═════ DATA SUPPLIED ═════

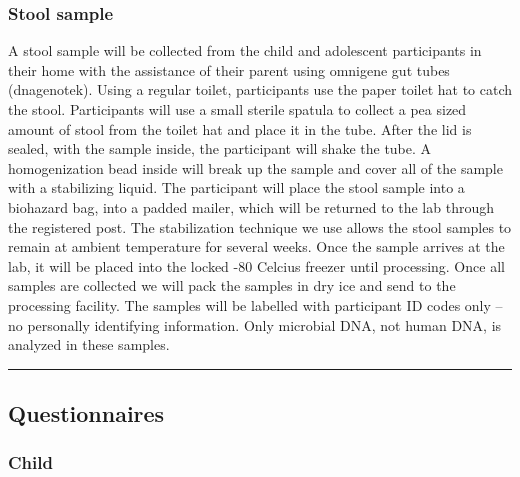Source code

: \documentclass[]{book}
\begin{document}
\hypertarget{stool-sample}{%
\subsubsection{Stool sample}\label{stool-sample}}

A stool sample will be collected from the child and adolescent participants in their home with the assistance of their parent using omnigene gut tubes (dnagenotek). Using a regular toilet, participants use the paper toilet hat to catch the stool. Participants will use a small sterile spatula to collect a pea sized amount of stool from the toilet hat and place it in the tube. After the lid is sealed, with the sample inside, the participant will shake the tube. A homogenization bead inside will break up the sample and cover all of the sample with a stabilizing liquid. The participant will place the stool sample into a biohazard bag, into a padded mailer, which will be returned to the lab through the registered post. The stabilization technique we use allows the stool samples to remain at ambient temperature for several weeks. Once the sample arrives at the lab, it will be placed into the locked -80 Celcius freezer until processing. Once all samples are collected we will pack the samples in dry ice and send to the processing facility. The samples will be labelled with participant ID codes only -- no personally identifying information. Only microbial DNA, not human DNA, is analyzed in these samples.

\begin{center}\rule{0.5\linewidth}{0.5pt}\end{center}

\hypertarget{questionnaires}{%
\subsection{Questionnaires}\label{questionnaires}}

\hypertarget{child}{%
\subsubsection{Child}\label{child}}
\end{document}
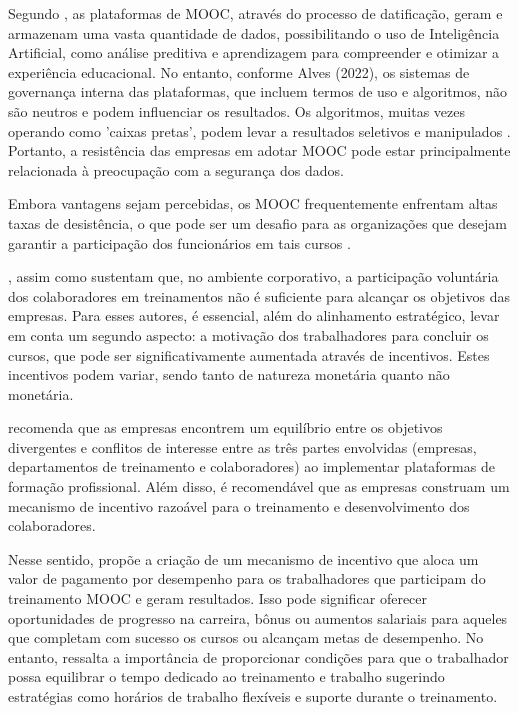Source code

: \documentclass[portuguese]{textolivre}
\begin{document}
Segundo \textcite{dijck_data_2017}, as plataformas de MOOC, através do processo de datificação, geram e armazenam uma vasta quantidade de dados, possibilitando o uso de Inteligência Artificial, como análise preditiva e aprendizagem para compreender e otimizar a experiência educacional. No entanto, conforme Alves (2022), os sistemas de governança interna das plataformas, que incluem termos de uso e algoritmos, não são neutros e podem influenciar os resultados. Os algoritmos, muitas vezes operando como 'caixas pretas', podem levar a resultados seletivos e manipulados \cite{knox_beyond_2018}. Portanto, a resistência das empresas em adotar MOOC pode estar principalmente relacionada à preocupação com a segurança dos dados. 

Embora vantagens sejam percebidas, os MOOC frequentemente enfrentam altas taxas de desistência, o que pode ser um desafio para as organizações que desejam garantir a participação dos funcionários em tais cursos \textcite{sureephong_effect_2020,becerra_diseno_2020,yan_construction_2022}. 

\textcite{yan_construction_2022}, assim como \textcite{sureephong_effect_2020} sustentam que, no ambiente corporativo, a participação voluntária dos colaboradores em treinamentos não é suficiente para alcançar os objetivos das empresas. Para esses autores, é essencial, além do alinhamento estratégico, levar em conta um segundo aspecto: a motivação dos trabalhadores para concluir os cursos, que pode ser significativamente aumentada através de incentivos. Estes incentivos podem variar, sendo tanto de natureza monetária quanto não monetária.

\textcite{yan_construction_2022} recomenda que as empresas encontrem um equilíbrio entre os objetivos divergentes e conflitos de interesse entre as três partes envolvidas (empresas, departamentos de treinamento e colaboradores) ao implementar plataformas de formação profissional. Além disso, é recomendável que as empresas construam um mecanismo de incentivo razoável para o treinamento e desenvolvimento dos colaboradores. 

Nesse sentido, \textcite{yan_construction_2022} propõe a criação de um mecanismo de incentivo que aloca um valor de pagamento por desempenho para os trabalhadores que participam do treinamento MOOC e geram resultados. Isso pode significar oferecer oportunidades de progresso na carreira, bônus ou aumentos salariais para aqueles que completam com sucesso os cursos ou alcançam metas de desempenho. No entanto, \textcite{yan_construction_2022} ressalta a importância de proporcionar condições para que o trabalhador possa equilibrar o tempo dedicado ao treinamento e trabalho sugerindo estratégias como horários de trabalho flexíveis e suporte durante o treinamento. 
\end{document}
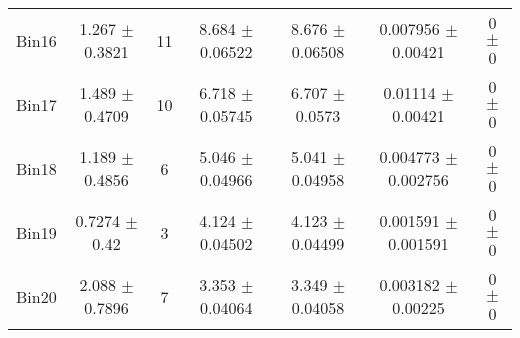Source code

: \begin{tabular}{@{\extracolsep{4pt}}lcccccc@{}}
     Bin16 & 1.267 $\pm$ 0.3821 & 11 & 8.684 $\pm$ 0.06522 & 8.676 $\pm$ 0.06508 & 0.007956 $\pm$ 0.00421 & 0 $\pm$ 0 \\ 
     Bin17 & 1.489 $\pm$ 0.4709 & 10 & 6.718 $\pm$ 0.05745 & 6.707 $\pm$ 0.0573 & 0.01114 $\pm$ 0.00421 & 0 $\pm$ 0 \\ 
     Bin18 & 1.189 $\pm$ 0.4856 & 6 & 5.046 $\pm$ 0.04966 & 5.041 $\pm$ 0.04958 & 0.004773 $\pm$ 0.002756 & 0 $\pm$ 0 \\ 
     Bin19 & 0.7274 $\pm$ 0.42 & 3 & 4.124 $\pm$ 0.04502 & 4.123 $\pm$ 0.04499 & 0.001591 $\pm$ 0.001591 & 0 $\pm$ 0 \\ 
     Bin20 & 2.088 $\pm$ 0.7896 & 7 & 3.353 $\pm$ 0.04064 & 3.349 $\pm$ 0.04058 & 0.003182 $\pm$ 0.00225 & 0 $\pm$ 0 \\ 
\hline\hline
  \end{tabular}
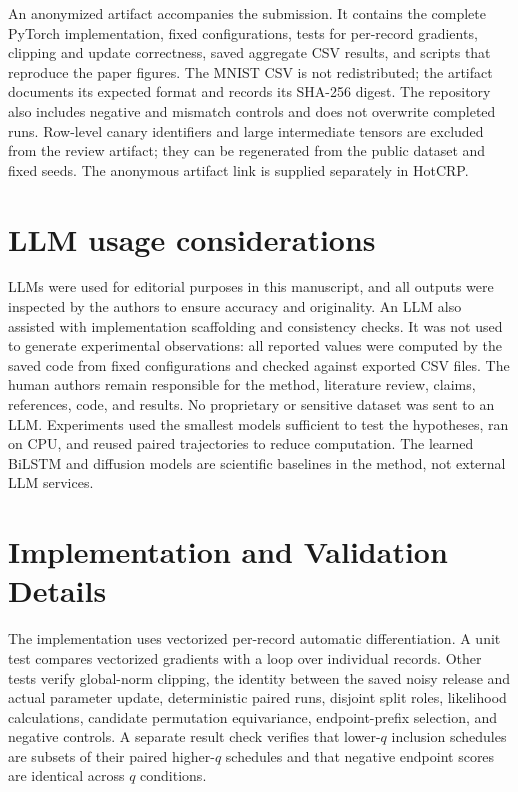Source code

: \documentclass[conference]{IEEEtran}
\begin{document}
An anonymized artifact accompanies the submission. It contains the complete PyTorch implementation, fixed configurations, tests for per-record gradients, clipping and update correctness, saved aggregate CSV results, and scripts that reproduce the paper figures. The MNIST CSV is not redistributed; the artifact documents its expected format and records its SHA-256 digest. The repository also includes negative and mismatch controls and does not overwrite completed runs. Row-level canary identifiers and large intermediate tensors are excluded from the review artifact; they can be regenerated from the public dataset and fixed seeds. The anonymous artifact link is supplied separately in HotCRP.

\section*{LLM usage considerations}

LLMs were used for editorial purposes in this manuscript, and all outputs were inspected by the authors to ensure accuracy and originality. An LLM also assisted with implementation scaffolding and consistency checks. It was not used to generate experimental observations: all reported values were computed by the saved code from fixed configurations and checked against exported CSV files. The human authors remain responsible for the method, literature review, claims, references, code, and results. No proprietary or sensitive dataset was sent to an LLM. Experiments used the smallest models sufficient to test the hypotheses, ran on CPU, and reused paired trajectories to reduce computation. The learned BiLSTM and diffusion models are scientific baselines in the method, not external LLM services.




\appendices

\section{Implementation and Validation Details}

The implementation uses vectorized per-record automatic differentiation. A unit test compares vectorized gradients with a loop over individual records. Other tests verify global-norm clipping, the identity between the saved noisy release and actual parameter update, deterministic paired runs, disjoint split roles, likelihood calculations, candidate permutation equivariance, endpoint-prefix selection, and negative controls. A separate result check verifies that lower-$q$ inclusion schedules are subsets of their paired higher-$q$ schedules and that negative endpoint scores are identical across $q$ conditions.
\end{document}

═════
═════ DATA SUPPLIED ═════

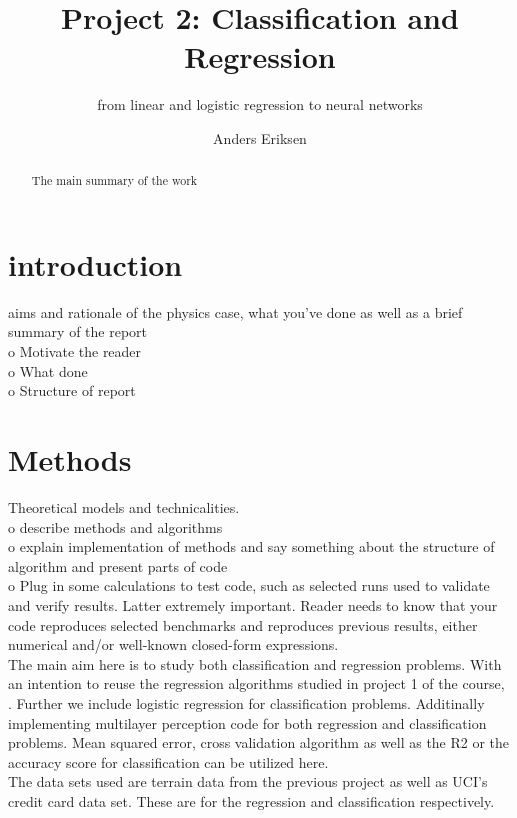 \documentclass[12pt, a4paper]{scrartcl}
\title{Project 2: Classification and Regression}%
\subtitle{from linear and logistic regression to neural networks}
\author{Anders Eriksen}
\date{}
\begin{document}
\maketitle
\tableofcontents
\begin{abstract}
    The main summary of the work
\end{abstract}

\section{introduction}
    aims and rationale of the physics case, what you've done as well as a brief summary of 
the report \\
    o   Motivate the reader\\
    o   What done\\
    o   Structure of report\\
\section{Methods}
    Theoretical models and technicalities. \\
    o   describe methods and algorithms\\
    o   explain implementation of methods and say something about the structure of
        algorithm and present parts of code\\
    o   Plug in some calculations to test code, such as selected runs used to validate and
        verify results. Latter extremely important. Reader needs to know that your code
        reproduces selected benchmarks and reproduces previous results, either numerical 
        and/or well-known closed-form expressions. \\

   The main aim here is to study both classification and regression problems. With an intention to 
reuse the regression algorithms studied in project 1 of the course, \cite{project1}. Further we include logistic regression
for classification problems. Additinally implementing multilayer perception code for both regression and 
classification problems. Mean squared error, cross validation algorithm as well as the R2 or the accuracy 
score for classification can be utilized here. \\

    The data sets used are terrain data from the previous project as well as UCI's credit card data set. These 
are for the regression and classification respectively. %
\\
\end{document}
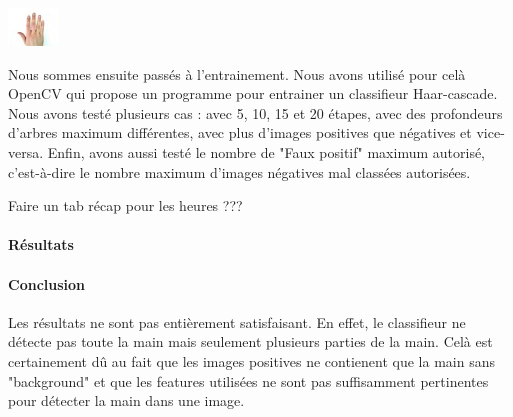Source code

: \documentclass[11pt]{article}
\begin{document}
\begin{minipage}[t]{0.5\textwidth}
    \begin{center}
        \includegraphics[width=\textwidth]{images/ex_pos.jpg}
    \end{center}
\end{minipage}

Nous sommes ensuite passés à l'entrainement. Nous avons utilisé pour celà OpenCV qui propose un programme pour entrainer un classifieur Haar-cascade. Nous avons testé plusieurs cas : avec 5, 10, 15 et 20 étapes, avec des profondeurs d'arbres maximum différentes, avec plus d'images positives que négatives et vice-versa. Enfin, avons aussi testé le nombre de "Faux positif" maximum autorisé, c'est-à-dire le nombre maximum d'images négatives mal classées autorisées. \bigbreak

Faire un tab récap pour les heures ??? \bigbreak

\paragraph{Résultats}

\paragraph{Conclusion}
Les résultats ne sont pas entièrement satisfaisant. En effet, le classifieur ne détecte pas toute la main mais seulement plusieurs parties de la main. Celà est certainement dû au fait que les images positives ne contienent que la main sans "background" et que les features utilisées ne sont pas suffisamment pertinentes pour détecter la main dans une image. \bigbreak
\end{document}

═════
═════ DATA SUPPLIED ═════

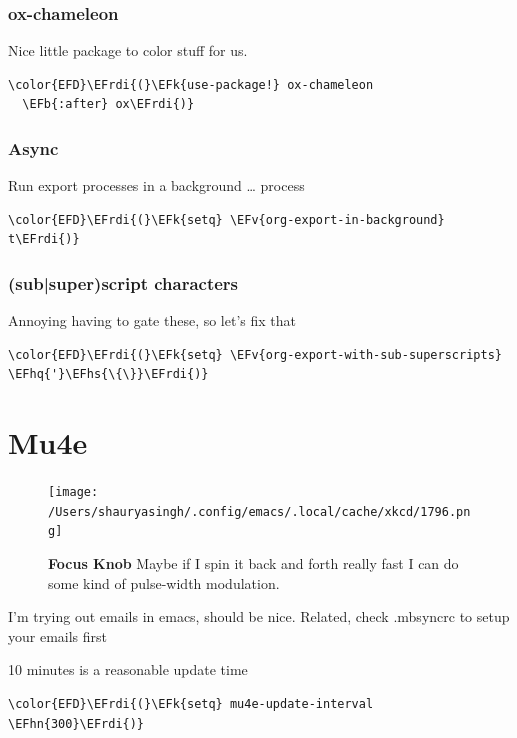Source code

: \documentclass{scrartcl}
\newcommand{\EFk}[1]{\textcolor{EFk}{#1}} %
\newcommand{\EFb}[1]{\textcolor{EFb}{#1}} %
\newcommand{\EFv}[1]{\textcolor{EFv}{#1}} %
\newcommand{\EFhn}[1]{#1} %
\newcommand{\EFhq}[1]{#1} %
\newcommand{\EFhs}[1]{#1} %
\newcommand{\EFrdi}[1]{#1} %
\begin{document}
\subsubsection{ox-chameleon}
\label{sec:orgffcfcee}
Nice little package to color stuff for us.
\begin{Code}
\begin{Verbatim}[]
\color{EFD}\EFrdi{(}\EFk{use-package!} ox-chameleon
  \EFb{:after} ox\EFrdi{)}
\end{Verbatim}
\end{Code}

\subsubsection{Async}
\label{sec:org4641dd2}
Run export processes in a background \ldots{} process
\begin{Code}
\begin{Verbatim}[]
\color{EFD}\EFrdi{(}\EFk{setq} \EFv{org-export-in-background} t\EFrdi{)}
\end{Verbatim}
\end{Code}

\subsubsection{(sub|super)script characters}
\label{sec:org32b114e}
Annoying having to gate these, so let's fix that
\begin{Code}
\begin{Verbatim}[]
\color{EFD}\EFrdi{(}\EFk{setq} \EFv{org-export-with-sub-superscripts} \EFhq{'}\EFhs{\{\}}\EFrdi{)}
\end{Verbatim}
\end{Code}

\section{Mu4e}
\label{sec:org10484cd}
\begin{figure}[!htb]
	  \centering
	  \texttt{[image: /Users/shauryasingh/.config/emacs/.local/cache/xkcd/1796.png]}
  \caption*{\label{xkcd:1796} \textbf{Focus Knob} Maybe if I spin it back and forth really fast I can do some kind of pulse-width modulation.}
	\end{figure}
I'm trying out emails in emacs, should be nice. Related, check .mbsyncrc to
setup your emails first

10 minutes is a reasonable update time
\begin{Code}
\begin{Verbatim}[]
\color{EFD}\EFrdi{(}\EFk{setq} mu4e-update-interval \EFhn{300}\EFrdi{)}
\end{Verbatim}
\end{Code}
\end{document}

═════

• **EXERCISE**: Respond with only the number of lines above that include the string "EFhq".

• **ANSWER FOR THIS EXERCISE**: 2